Abstract
Purpose
sST2 (soluble suppression of tumorigenicity 2), a member of the interleukin-1 family, has been suggested to play a role in cardiac remodeling and inflammatory signaling. We assessed the association between sST2 in patients with stable coronary heart disease (CHD) with multiple cardiovascular outcomes and total mortality, simultaneously controlling for a large number of potential confounders.
Methods
Plasma concentrations of sST2 (ELISA, Critical Diagnostics) were measured at baseline in a cohort of 1081 patients. The Cox-proportional hazards model was used to determine the prognostic value of sST2 on a combined cardiovascular disease (CVD) endpoint, on cardiovascular death, and on total mortality after adjustment for covariates.
Results
The median sST2 level was 28.9 ng/mL (IQR 23.8, 35.1) (mean age at baseline 58.9 years, 84.6% male). sST2 concentration was positively correlated with inflammatory markers and emerging risk factors, e.g., cystatin C, N-terminal probrainnatriuretic peptide (NT-proBNP), high-sensitivity (hs)-Troponin T and I, mid-regional pro-atrial natriuretic peptide (MR-proANP), and growth differentiation factor 15 (GDF-15).
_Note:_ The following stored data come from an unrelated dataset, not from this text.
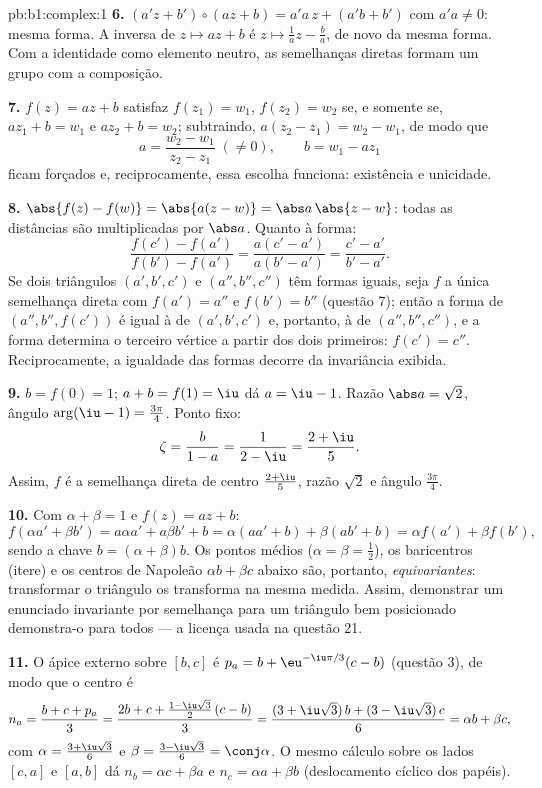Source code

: \begin{solution}{pb:b1:complex:1}
\textbf{6.} $(a'z + b') \circ (az + b) = a'a\,z + (a'b + b')$ com
$a'a \neq 0$: mesma forma. A inversa de $z \mapsto az + b$ é $z
\mapsto \frac1a z - \frac ba$, de novo da mesma forma. Com a
 identidade como elemento neutro, as semelhanças diretas formam
um grupo com a composição.

\textbf{7.} $f(z) = az + b$ satisfaz $f(z_1) = w_1$, $f(z_2) =
w_2$ se, e somente se, $a z_1 + b = w_1$ e $a z_2 + b = w_2$; subtraindo,
$a(z_2 - z_1) = w_2 - w_1$, de modo que
\[
a = \frac{w_2 - w_1}{z_2 - z_1} \;(\neq 0), \qquad
b = w_1 - a z_1
\]
ficam forçados e, reciprocamente, essa escolha funciona: existência e
unicidade.

\textbf{8.} $\abs{f(z) - f(w)} = \abs{a(z - w)} = \abs a\,\abs{z -
w}$: todas as distâncias são multiplicadas por $\abs a$. Quanto à forma:
\[
\frac{f(c') - f(a')}{f(b') - f(a')} = \frac{a(c' -
a')}{a(b' - a')} = \frac{c' - a'}{b' - a'} .
\]
Se dois triângulos $(a', b', c')$ e $(a'', b'', c'')$ têm formas
iguais, seja $f$ a única semelhança direta com $f(a') = a''$
e $f(b') = b''$ (questão 7); então a forma de $(a'', b'',
f(c'))$
é igual à de $(a', b', c')$ e, portanto, à de $(a'', b'',
c'')$, e a forma determina o terceiro vértice a partir dos dois
primeiros: $f(c') = c''$. Reciprocamente, a igualdade das formas
decorre da invariância exibida.

\textbf{9.} $b = f(0) = 1$; $a + b = f(1) = \iu$ dá $a = \iu -
1$. Razão $\abs a = \sqrt2$, ângulo $\arg(\iu - 1) =
\frac{3\pi}4$. Ponto fixo:
\[
\zeta = \frac{b}{1 - a} = \frac1{2 - \iu} = \frac{2 + \iu}5 .
\]
Assim, $f$ é a semelhança direta de centro $\frac{2+\iu}5$, razão
$\sqrt2$ e ângulo $\frac{3\pi}4$.

\textbf{10.} Com $\alpha + \beta = 1$ e $f(z) = az + b$:
\[
f(\alpha a' + \beta b') = a\alpha a' + a\beta b' + b
= \alpha(a a' + b) + \beta(a b' + b)
= \alpha f(a') + \beta f(b') ,
\]
sendo a chave $b = (\alpha + \beta)b$. Os pontos médios ($\alpha = \beta =
\frac12$), os baricentros (itere) e os centros de Napoleão $\alpha b
+ \beta c$
abaixo são, portanto, \emph{equivariantes}: transformar o
triângulo os transforma na mesma medida. Assim, demonstrar um enunciado
invariante por semelhança para um triângulo bem posicionado demonstra-o
para todos --- a licença usada na questão 21.

\textbf{11.} O ápice externo sobre $[b, c]$ é $p_a = b +
\eu^{-\iu\pi/3}(c - b)$ (questão 3), de modo que o centro é
\[
n_a = \frac{b + c + p_a}3
= \frac{2b + c + \frac{1 - \iu\sqrt3}2\,(c - b)}3
= \frac{(3 + \iu\sqrt3)\,b + (3 - \iu\sqrt3)\,c}6
= \alpha b + \beta c ,
\]
com $\alpha = \frac{3 + \iu\sqrt3}6$ e $\beta = \frac{3 -
\iu\sqrt3}6 = \conj\alpha$. O mesmo cálculo sobre os lados
$[c, a]$ e $[a, b]$ dá $n_b = \alpha c + \beta a$ e $n_c =
\alpha a + \beta b$ (deslocamento cíclico dos papéis).


\end{solution}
Results after short- and long-term (4.5 and 12.3 years, respectively) follow-up (FU) displayed no statistically significant association with the combined endpoint of non-fatal and fatal CVD events when the top quartile (Q4) of sST2 concentration was compared to the bottom quartile (Q1). A relationship during long-term FU was seen with CVD mortality even after multivariable adjustments including clinical risk variables (HR 1.65; 95% CI 1.02–2.86), but not in a fully adjusted model whereas, in contrast, it was still highly significant after short-term FU (HR (5.97 (95%CI 1.32–27.06)). In addition, the sST2 concentration was still strongly associated with total mortality in the fully adjusted model including clinical variables and cystatin C based estimated glomerular filtration rate, NT-proBNP, hsCRP and hs-TnI comparing Q4 vs Q1 during long-term FU (HR of 1.48 (95% CI 1.03–2.13)) and short-term FU (HR 3.06 (95% CI 1.29–7.24)).
Conclusions
Elevated levels of sST2 concentration in stable CHD patients may independently predict short- and long-term risk for fatal CVD events and total mortality but not non-fatal CVD events.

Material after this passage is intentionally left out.